I, however, knew of Matt Ridley long before 2007, as the author of a series of books on evolutionary biology and genetics. While I should hesitate to recommend Dr Ridley’s financial advice to anyone (ditto his views on climate change – but that’s a story for another day), I should have no hesitation in recommending his excellent popular science books.
The only criticism I might make of those books is that Ridley is sometimes too ready to borrow metaphors from evolutionary biology and try and apply them in his thinking on how the economy works or (even more tendentiously) ought (in a moral sense) to work. You can often see this species of thinking lurking below his writing. Richard Dawkins (who writes in similar fields and has often worked alongside Ridley) is rather more keen to note (though I am paraphrasing Dawkins here) that just because nature is “red in tooth and claw” it does not follow that the best run economies are, or that (even if such economies were the most financially successful) they would be an ethical success.
But let us move on and look at some (evolutionary) science……..
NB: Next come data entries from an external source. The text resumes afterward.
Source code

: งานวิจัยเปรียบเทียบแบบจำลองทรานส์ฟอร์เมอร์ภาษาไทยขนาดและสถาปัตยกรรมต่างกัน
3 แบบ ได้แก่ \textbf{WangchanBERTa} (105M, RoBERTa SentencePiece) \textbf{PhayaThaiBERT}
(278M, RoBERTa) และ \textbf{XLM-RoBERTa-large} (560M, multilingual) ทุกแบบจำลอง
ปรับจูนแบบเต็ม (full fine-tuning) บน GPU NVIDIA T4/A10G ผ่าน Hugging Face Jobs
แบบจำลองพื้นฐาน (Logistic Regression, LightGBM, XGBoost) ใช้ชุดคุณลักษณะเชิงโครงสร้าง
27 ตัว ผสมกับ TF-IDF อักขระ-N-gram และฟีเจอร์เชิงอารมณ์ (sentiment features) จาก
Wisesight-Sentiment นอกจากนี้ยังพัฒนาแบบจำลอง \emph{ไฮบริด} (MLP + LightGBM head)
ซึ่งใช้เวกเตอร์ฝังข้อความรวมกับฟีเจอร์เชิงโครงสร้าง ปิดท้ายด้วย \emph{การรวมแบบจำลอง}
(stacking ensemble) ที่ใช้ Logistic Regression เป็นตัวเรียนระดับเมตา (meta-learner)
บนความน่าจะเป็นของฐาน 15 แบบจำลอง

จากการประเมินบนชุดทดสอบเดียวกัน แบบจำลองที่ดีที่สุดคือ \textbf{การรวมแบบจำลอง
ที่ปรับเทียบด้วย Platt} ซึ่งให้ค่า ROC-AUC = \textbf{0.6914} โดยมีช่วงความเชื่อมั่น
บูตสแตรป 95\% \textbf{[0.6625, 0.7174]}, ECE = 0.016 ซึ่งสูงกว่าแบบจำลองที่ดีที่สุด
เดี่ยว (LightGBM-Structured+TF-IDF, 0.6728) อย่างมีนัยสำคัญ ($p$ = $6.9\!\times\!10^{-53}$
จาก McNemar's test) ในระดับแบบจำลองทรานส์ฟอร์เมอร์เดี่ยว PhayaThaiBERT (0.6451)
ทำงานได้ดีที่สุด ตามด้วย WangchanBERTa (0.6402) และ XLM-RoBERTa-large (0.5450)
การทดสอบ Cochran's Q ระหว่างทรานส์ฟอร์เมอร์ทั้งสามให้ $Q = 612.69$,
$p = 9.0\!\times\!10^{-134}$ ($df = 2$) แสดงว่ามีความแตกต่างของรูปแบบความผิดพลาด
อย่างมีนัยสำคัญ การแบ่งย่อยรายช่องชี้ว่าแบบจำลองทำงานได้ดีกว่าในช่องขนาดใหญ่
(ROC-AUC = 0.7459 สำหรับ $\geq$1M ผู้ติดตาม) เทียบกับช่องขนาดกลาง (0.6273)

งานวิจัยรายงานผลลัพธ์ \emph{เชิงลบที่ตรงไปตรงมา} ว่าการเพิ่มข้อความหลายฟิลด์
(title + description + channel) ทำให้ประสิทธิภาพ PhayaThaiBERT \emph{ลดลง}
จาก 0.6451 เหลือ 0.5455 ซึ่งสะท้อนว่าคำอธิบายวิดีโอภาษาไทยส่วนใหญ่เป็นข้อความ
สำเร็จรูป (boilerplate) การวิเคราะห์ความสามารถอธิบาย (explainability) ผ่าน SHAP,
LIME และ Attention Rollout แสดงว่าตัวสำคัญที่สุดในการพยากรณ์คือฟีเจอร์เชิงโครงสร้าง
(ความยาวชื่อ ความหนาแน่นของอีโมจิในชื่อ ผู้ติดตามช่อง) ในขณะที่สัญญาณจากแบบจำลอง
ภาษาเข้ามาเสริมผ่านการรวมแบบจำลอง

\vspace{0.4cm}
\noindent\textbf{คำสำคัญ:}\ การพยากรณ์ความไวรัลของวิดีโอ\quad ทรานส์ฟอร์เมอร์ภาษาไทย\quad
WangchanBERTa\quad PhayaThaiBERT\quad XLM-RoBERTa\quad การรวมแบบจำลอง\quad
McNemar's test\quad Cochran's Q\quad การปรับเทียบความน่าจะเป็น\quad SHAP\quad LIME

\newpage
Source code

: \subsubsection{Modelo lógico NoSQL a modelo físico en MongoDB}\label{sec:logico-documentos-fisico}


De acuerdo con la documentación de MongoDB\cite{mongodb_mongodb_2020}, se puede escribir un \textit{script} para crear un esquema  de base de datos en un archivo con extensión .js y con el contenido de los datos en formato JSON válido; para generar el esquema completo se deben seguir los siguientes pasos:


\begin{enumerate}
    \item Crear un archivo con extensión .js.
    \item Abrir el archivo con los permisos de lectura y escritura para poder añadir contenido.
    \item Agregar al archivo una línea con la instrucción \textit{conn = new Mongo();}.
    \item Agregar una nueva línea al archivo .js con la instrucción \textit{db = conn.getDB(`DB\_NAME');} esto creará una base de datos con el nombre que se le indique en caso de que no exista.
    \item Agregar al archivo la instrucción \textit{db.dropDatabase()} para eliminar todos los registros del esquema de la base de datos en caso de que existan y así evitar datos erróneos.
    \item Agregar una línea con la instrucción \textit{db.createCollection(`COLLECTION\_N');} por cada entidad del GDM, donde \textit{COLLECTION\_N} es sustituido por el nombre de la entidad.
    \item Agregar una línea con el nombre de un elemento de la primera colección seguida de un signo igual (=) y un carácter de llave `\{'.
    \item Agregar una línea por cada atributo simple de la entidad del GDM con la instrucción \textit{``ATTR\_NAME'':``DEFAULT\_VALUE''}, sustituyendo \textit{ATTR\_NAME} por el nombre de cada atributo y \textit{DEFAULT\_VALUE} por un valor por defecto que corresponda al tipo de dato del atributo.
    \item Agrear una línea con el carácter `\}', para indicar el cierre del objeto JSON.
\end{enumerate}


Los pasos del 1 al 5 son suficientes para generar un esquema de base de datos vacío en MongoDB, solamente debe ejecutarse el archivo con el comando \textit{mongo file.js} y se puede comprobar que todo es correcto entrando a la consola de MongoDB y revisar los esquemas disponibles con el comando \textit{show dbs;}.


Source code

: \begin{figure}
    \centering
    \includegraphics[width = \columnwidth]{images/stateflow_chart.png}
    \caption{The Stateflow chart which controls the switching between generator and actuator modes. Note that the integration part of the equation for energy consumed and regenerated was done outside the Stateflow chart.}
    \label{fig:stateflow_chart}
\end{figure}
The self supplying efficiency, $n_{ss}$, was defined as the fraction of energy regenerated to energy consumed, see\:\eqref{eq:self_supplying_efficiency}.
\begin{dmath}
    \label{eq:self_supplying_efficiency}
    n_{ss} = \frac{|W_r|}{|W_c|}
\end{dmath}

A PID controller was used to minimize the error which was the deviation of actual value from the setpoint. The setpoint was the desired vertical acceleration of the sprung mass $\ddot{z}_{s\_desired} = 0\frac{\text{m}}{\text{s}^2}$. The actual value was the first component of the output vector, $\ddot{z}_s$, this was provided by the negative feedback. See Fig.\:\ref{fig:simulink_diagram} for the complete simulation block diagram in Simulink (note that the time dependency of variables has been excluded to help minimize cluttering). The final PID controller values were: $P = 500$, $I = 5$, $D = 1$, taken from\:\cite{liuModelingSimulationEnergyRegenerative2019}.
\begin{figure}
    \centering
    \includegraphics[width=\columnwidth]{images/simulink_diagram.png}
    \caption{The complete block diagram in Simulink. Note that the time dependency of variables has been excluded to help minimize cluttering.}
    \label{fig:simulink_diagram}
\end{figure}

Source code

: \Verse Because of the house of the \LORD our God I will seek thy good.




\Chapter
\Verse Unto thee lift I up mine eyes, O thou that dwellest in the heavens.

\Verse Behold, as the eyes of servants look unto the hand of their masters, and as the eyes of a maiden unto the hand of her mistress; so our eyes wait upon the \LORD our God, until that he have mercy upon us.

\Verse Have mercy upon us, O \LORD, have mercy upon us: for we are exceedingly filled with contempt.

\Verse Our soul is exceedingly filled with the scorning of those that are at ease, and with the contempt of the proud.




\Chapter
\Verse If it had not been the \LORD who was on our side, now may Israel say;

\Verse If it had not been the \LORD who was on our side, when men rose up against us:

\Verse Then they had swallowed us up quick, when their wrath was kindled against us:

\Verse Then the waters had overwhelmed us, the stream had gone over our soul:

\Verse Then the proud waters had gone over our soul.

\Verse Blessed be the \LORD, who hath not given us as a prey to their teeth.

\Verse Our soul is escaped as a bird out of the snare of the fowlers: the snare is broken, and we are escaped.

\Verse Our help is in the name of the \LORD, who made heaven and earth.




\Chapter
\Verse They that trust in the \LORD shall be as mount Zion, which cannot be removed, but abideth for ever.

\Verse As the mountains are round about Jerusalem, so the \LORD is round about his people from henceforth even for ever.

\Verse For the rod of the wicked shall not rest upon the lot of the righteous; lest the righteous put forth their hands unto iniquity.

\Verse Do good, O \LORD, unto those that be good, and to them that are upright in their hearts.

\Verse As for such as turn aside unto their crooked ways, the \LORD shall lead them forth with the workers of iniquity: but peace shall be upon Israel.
First, some human psychology:

It is a puzzling fact about humans (revealed in a number of experiments) that when acting as an audience at (say) a random number guessing game, they will accord extra respect to those who guess the “correct” numbers (and less respect to those who guess the “incorrect” numbers) even though they know the game is entirely random. If popular films are an accurate portrayal of reality (I would not know as I have never entered a casino) winners at roulette accrue similarly inflated (and entirely undeserved) prestige.
Of course, winning at some gambling games – for example Black Jack – can be a sign of cleverness. If you can remember the sequence of cards and calculate the odds in your head as the game progresses you can stack the odds in your favour. But, usually, gambling involves pure chance. It is often claimed that some people are “expert” poker players, but the last time I read something on this subject, the author was suggesting that the statistics on this are by no means unequivocal. It is entirely possible (he opined) that “top” poker players are simply “lucky” poker players.
So why do we admire people who happen to make the right (entirely serendipitous) guesses? One answer I have seen put forward is that we (for evolutionary reasons) prefer to ascribe what happens in the world to agency rather than to random chance: the movement in the bushes might be a random effect of the wind, but those who assumed it might be a stalking lion were more likely to live long enough to become our ancestors.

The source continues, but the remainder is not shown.